Reflessologia Plantare

Il SORRISO VIENE DAI PIEDI

Introduzione alla Reflessologia Plantare

reflexsito_milva-0001 "La vita di ogni uomo è una via verso se stesso, il tentativo di una via, l'accenno di un sentiero...
Possiamo comprenderci l'un l'altro, ma ognuno puo' comprendere veramente solo se stesso"
(Hermann Hesse, Demian)

Questa straordinaria tecnica di manipolazione del piede ha origini antichissime, la ritroviamo in iscrizioni e documenti di varie culture, tra cui quelle egizia, maya e ebraica, indiana, cinese. Ma dobbiamo ad un otorinolaringoiatra americano, il Dott. William H.Fitzgerald, il merito di averla riscoperta all'inizio del secolo scorso, e sviluppata secondo un vero e proprio sistema che chiamò "massaggio zonale". Fu poi Eunice Ingham, infermiera e massaggiatrice, che in anni di studio e specializzazione dell'opera di WHF e altri, confermo' la connessione profonda tra le diverse zone del corpo e tra la periferia e il centro, ed elaborò un sistema di influenza sull'intero corpo agendo sui piedi. Nei suoi libri sono descritte quelle tecniche di massaggio e pressione dei piedi che sono alla base dell'odierna REFLESSOLOGIA e che dagli Stati Uniti si sono diffuse ovunque nel mondo. La reflessologia plantare riivolge la sua attenzione al piede per varie ragioni:

 

  • l'uomo è posto tra due poli, il Cielo (la creatività) e la Terra (la ricettività), così la Testa è a contatto con l'energia del cielo e i Piedi con l'energia della terra. Le Mani sono i mediatori che ci permettono di trasformare le idee in fatti. Nell'uomo moderno il contatto con la terra è sempre più lontano, mentre la Mente sviluppa sempre più le proprie capacità, questo produce disarmonia e sofferenza. Il piede diviene allora "un luogo di incontro" tra il Cielo e la Terra, tra la Mente e il Corpo.
  • Il piede è il punto di contatto tra l'energia vitale di base dell'uomo e l'energia di base della terra. La tecnica reflessologica è in grado di suscitare e stabilizzare gli aspetti energetici carenti della persona, la rende ricettiva, sensibile, più carica, rilassata, in grado di concentrarsi meglio, di dormire serenamente.
  • Il piede riproduce perfettamente tutta la persona, su tutti i suoi piani, fisico, emozionale, comportamentale, psichico, mentale. Dal concepimento in avanti, contiene la sua storia, le sue tendenze e predisposizioni. Permette quindi di avvicinare e conoscere l'individuo in modo straordinario, personale e sicuro. Il Piede è l'OLOS a cui il reflessologo non può che avvicinarsi con rispetto e delicatezza.
  • I piedi sono parti vive del corpo, ricche di ossa, muscoli e tendini, vasi sanguigni e terminazioni nervose: essi respirano. Il vissuto quotidiano, se non completamente integrato e sciolto, ogni giorno, si cristallizza nel corpo e produce alterazioni nella sua struttura, e nella fisiologia, così come, reflessologicamente, nei piedi si manifestano deformazioni, posizioni scorrette, callosità, protuberanze, ecc....
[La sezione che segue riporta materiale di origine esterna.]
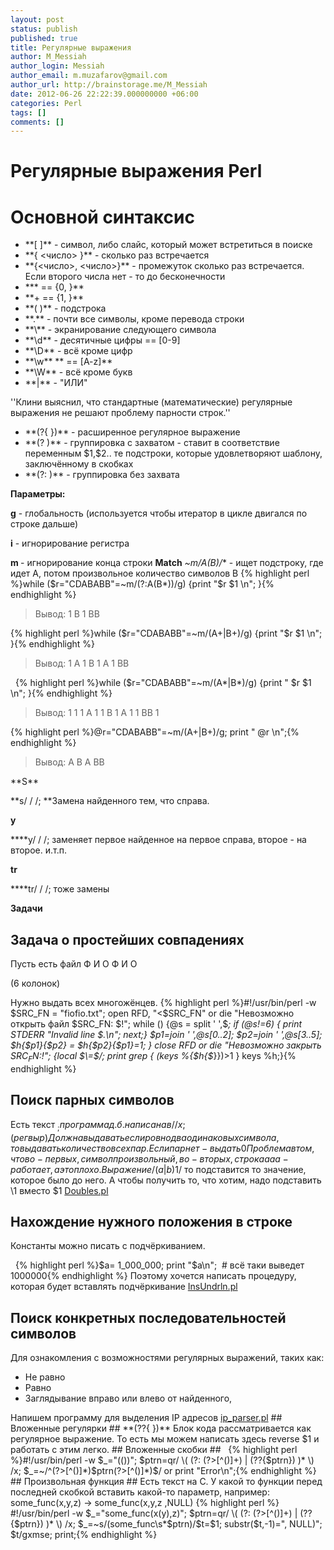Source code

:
 ```yaml
---
layout: post
status: publish
published: true
title: Регулярные выражения
author: M_Messiah
author_login: Messiah
author_email: m.muzafarov@gmail.com
author_url: http://brainstorage.me/M_Messiah
date: 2012-06-26 22:22:39.000000000 +06:00
categories: Perl
tags: []
comments: []
---
```

# Регулярные выражения Perl #

# Основной синтаксис #
<ul>
	<li>**[ ]** - символ, либо слайс, который может встретиться в поиске</li>
	<li>**{ <число> }** - сколько раз встречается</li>
	<li>**{<число>, <число>}**&nbsp;- промежуток сколько раз встречается. Если второго числа нет - то до бесконечности</li>
	<li>*** == {0, }**</li>
	<li>**+ == {1, }**</li>
	<li>**( )**&nbsp;- подстрока</li>
	<li>**.** - почти все символы, кроме перевода строки</li>
	<li>**\**&nbsp;- экранирование следующего символа</li>
	<li>**\d**&nbsp;- десятичные цифры == [0-9]</li>
	<li>**\D**&nbsp;- всё кроме цифр</li>
	<li>**\w**&nbsp;** == [A-z]**</li>
	<li>**\W**&nbsp;- всё кроме букв</li>
	<li>**|** - "ИЛИ"</li>
</ul>
''Клини выяснил, что стандартные (математические) регулярные выражения не решают проблему парности строк.''
<ul>
	<li>**(?{ })**&nbsp;- расширенное регулярное выражение</li>
	<li>**(? )** - группировка с захватом - ставит в соответствие переменным $1,$2.. те подстроки, которые удовлетворяют шаблону, заключённому в скобках</li>
	<li>**(?: )**&nbsp;- группировка без захвата</li>
</ul>

<!--more-->

**Параметры:**

**g** - глобальность (используется чтобы итератор в цикле двигался по строке дальше)

**i**&nbsp;- игнорирование регистра

**m&nbsp;**- игнорирование конца строки
**Match**
**~m/A(B*)/**&nbsp;- ищет подстроку, где идет А, потом произвольное количество символов B
{% highlight perl %}while ($r="CDABABB"=~m/(?:A(B*))/g) {print "$r $1 \n"; }{% endhighlight %}
<blockquote>Вывод:
1 B
1 BB</blockquote>
{% highlight perl %}while ($r="CDABABB"=~m/(A+|B+)/g) {print "$r $1 \n"; }{% endhighlight %}
<blockquote>Вывод:
1 A
1 B
1 A
1 BB</blockquote>
&nbsp;
{% highlight perl %}while ($r="CDABABB"=~m/(A*|B*)/g) {print " $r $1 \n"; }{% endhighlight %}
<blockquote>Вывод:
1
1
1 A
1
1 B
1 A
1
1 BB
1</blockquote>
<span style="font-style: normal;">
</span>
{% highlight perl %}@r="CDABABB"=~m/(A+|B+)/g; print " @r \n";{% endhighlight %}
<blockquote>Вывод:
A B A BB</blockquote>
**S**

**s/ / /;&nbsp;**Замена найденного тем, что справа.

**y**

****y/ / /;&nbsp;заменяет первое найденное на первое справа, второе - на второе. и.т.п.

**tr**

****tr/ / /;&nbsp;тоже замены

**Задачи**
## Задача о простейших совпадениях ##
Пусть есть файл Ф И О Ф И О

(6 колонок)

Нужно выдать всех многожёнцев.
{% highlight perl %}#!/usr/bin/perl -w
 $SRC_FN = "fiofio.txt";
open RFD, "<$SRC_FN" or die "Невозможно открыть файл $SRC_FN: $!";
while (<RFD>) {@s = split ' ',$_;
if (@s!=6)
{ print STDERR "Invalid line $.\n";
next;}
 $p1=join ' ',@s[0..2];
 $p2=join ' ',@s[3..5];
 $h{$p1}{$p2} = $h{$p2}{$p1}=1;
}
close RFD or die "Невозможно закрыть $SRC_FN:$!";
{local $\=$/;
print grep { (keys %{$h{$_}})>1 } keys %h;}{% endhighlight %}
## Поиск парных символов ##
Есть текст $_;
программа д.б. написана в / /x; (регвыр)
Должна выдавать если ровно два одинаковых символа, то выдавать количество всех пар.
Если пар нет - выдать 0
Проблема в том, что во-первых, символ произвольный,
во-вторых, строка ааа - работает, а это плохо.
Выражение /(a|b)$1/ то подставится то значение, которое было до него.
А чтобы получить то, что хотим, надо подставить \1 вместо $1 <a title="Doubles.pl" href="http://messiah.ks8.ru/wordpress/usu/perl/tasks/doubles">Doubles.pl</a>
## Нахождение нужного положения в строке ##
Константы можно писать с подчёркиванием.

&nbsp;
{% highlight perl %}$a= 1_000_000;
print "$a\n"; &nbsp;# всё таки выведет 1000000{% endhighlight %}
Поэтому хочется написать процедуру, которая будет вставлять подчёркивание&nbsp;<a title="InsUndrln.pl" href="http://messiah.ks8.ru/wordpress/usu/perl/tasks/insundrln">InsUndrln.pl</a>
## Поиск конкретных последовательностей символов ##
Для ознакомления с возможностями регулярных выражений, таких как:
<ul>
	<li>Не равно</li>
	<li>Равно</li>
	<li>Заглядывание вправо или влево от найденного,</li>
</ul>
Напишем программу для выделения IP адресов <a title="Ip_parser.pl" href="http://messiah.ks8.ru/wordpress/usu/perl/tasks/ip_parser">ip_parser.pl</a>
## Вложенные регулярки ##
**(??{ })** Блок кода рассматривается как регулярное выражение.
То есть мы можем написать здесь reverse $1 и работать с этим легко.
## Вложенные скобки ##
&nbsp;
{% highlight perl %}#!/usr/bin/perl -w
 $_="(())";
 $ptrn=qr/
 \(
 (?:
 (?>[^()]+)
 |
 (??{$ptrn})
 )*
 \)
 /x;
 $_=~/^(?>[^()]*)$ptrn(?>[^()]*)$/ or print "Error\n";{% endhighlight %}
## Произвольная функция ##
Есть текст на С. У какой то функции перед последней скобкой вставить какой-то параметр,
например: some_func(x,y,z) -> some_func(x,y,z ,NULL)
{% highlight perl %} #!/usr/bin/perl -w
 $_="some_func(x(y),z)";
 $ptrn=qr/
 \(
 (?:
 (?>[^()]+)
 |
 (??{$ptrn})
 )*
 \)
 /x;
$_=~s/(some_func\s*$ptrn)/$t=$1; substr($t,-1)=", NULL)"; $t/gxmse;
print;{% endhighlight %}
&nbsp;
reflexsito_milva-0015Il massaggio riflesso agisce sulle forze di autoguarigione sempre presenti nell'individuo.
Esso ha un valore curativo, ma anche soprattutto preventivo. Attiva la circolazione sanguigna, linfatica ed energetica; mantiene vivi gli interscambi cellulari e permette la rigenerazione delle cellule e l'eliminazione rapida delle tossine; migliora la fisiologia generale degli organi, equilibra le funzioni ormonali, stimola e rilassa il sistema nervoso. Infine toccare i piedi è un gesto che calma e ha una influenza profonda sulla persona.

 

 

fumetto-milva.

 

 

Per Trattamenti vedi scheda informativa

 

Le Leggi

 

 

 

Dalla legge Regione Lombardia 2/2005

"Norme in materia di Discipline Bio-naturali"

 

CODICE DEONTOLOGICO DELL'OPERATORE IN DISCIPLINE BIO-NATURALI
DEFINIZIONE DI OPERATORE BIO-NATURALE


L'Operatore in DBN ricopre il ruolo di consulente nel campo del benessere e di educatore a stili di vita, abitudini alimentari, rapporti con l'ambiente e le persone, atti alla salvaguardia dello stato di benessere ed alla valorizzazione delle risorse vitali.
La sua opera e imperniata sul concetto di prevenzione, sulla valorizzazione dell'equilibrio psico-fisico e sulla stimolazione delle risorse vitali dell'individuo attraverso metodi ed elementi naturali la cui efficacia sia stata verificata nei contesti culturali di provenienza e le loro evoluzioni nei vari contesti socio-culturali.
L'operatore in BDN basa la sua attività professionale sul rapporto interpersonale e sull'applicazione di discipline energetiche , olistiche, naturali e tecniche corporee. Qualora la sua formazione sia multidisciplinare, egli e in grado di scegliere la disciplina più idonea per la persona che gli si presenta.

Preambolo

Il codicc deontologico e l'insieme dei principi e delle norme che l'operatore in DBN deve osservare nell'esercizio della professione. La sua predisposizione e la sua revisione periodica sono di fondamentale importanza per lo sviluppo della professione.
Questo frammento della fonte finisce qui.